▸ **EXERCISE DETAILS**
Return the count of lines in the following records that include "valence", and nothing more.

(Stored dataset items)

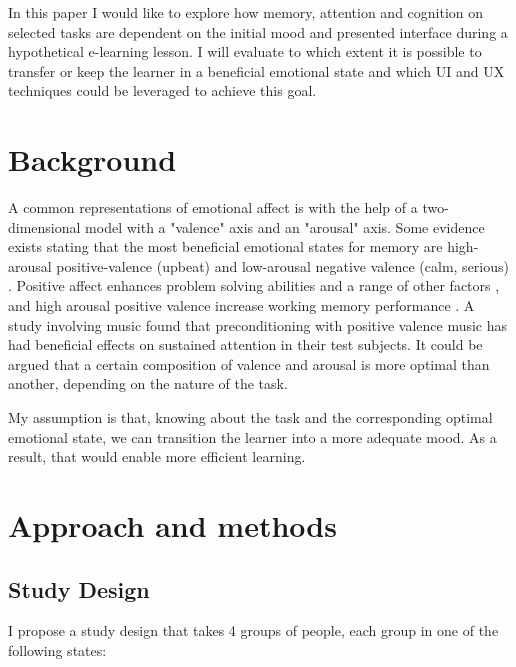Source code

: In this paper I would like to explore how memory, attention and cognition on selected tasks are dependent on the initial mood and presented interface during a hypothetical e-learning lesson. 
I will evaluate to which extent it is possible to transfer or keep the learner in a beneficial emotional state and which UI and UX techniques could be leveraged to achieve this goal.


\section{Background}

A common representations of emotional affect is with the help of a two-dimensional model with a "valence" axis and an "arousal" axis.
Some evidence exists stating that the most beneficial emotional states for memory are high-arousal positive-valence (upbeat) and low-arousal negative valence (calm, serious) \cite[p.~10]{Greene2010}. Positive affect enhances problem solving abilities and a range of other factors \cite{Isen2001}, and high arousal positive valence increase working memory performance \cite{Gabana2017}.
A study \cite{Baldwin2017} involving music found that preconditioning with positive valence music has had beneficial effects on sustained attention in their test subjects.
It could be argued that a certain composition of valence and arousal is more optimal than another, depending on the nature of the task.


My assumption is that, knowing about the task and the corresponding optimal emotional state, we can transition the learner into a more adequate mood. As a result, that would enable more efficient learning.

\section{Approach and methods}

\subsection{Study Design}

I propose a study design that takes 4 groups of people, each group in one of the following states:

▸ **WRITTEN SOLUTION**
4